During FY09, the OIG recommended that DHS’ Division of Developmental Disabilities take immediate action against one community agency, up to and including sanctions. This was due to the OIG’s concern that a culture of abuse and neglect at the particular agency put the individuals receiving services at a great risk of harm.
Even though two facilities remained decertified from participation in Medicare and Medicaid, and the U.S. Department of Justice released reports with serious concerns about two facilities, the OIG did not recommend any sanctions to the Secretary of DHS for any State-operated facility. During FY09 and FY10 two State-operated facilities (Howe DC and Tinley Park MHC) remained terminated from participation in federal programs for non-compliance with various issues, including patient safety and client protection. In addition, in November 2009 the U.S. Department of Justice released investigations of two facilities (Howe DC and Choate DC) that raised serious concerns regarding the health and safety of residents in those facilities. Howe Developmental Center closed effective June 21, 2010. OIG has not recommended a sanction related to a State-operated facility for at least the past 17 years (1994-2010). (pages 45-62)
The Quality Care Board (Board) held all required quarterly meetings during FY09 and FY10. However, the Board did not maintain the seven members that are required by statute. During FY09, the Board had six members. However, from November 3, 2009, to May 2010, all of the members of the Board were serving under terms that had expired. In May 2010, the Governor made two temporary reappointments to the Board. OIG provided additional information to show that effective August 19, 2010, another Board member still serving on an expired term and a new applicant received temporary appointments to serve on the Board.
In our previous audit (2008), DHS could not document that all staff at State-operated facilities received the required Rule 50 training. The DHS Division of Mental Health and the Division of Developmental Disabilities provided FY10 data that showed that Rule 50 training is now being tracked at State-operated facilities. (pages 63-66)
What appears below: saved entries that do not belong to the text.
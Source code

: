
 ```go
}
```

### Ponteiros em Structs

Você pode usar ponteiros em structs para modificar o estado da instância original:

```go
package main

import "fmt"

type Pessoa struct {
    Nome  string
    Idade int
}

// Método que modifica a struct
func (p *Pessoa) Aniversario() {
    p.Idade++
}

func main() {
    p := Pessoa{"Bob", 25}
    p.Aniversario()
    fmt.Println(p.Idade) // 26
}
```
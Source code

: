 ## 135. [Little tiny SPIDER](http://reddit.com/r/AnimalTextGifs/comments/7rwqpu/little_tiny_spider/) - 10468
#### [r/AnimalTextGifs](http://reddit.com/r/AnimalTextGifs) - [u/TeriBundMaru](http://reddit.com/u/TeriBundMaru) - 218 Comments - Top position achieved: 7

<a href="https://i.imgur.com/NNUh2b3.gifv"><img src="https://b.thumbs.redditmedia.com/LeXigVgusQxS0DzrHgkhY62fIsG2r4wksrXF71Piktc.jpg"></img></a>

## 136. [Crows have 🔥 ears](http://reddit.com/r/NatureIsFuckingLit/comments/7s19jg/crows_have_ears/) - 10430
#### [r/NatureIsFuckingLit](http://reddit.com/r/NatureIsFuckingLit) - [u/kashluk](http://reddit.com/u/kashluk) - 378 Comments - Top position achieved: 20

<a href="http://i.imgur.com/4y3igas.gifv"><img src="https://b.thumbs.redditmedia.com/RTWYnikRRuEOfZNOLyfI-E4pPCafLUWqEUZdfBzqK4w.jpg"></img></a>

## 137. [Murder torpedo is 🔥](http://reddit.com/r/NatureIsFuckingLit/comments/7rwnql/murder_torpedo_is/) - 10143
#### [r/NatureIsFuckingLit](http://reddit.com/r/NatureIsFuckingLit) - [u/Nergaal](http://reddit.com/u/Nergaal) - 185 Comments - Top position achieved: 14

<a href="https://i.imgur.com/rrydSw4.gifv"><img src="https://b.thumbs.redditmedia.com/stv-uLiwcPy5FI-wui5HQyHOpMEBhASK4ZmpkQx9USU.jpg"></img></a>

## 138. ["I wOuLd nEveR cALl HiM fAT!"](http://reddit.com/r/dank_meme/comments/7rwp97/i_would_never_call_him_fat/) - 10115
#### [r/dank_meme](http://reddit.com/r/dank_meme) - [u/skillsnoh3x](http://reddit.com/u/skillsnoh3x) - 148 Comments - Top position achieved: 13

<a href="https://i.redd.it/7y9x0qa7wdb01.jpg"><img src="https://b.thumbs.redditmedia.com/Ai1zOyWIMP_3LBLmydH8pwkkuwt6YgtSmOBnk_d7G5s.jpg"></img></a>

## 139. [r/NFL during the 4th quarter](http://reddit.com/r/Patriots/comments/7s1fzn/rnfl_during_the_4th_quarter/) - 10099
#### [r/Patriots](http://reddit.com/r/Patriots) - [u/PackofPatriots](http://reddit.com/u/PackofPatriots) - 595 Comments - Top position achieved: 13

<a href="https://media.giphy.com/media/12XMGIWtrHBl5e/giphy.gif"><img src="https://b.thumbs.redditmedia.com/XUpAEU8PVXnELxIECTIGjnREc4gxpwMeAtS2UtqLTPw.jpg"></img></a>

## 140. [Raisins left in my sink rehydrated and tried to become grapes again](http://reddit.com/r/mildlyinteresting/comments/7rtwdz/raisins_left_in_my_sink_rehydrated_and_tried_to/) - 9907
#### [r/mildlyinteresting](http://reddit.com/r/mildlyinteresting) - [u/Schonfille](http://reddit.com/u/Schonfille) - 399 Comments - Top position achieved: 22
The audit report contains nine recommendations; seven to the Office of the Inspector General, one to DHS, and one to both OIG and DHS. The Inspector General and DHS generally agreed with all nine of the recommendations. Appendix E to the audit report contains the Department of Human Services’ and the Inspector General’s responses.
WILLIAM G. HOLLAND
AUDITORS ASSIGNED: This Program Audit was performed by the Office of the Auditor General’s staff.